• **PROBLEM STATEMENT**:
From the line with "a function of" through the line with "and $< 2\%$ for", inclusive, return each line of the data below exactly and leave the rest out.

(Saved data entries)
== Segment start ==
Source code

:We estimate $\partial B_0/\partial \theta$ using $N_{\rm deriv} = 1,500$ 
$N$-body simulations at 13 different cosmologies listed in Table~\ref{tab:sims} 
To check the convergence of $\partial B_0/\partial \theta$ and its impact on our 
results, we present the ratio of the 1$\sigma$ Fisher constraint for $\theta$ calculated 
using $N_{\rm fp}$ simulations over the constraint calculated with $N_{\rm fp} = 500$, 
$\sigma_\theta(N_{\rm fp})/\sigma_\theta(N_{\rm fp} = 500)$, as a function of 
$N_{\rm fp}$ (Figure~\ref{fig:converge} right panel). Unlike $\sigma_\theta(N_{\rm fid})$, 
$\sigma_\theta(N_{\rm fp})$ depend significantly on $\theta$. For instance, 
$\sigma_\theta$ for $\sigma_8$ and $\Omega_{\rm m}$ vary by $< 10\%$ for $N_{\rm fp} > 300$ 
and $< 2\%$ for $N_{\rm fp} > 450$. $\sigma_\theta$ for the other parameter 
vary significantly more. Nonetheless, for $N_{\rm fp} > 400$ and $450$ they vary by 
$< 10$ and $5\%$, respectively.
== Segment end ==
• **YOUR SOLUTION**:
$\sigma_\theta(N_{\rm fp})/\sigma_\theta(N_{\rm fp} = 500)$, as a function of 
$N_{\rm fp}$ (Figure~\ref{fig:converge} right panel). Unlike $\sigma_\theta(N_{\rm fid})$, 
$\sigma_\theta(N_{\rm fp})$ depend significantly on $\theta$. For instance, 
$\sigma_\theta$ for $\sigma_8$ and $\Omega_{\rm m}$ vary by $< 10\%$ for $N_{\rm fp} > 300$ 
and $< 2\%$ for $N_{\rm fp} > 450$. $\sigma_\theta$ for the other parameter 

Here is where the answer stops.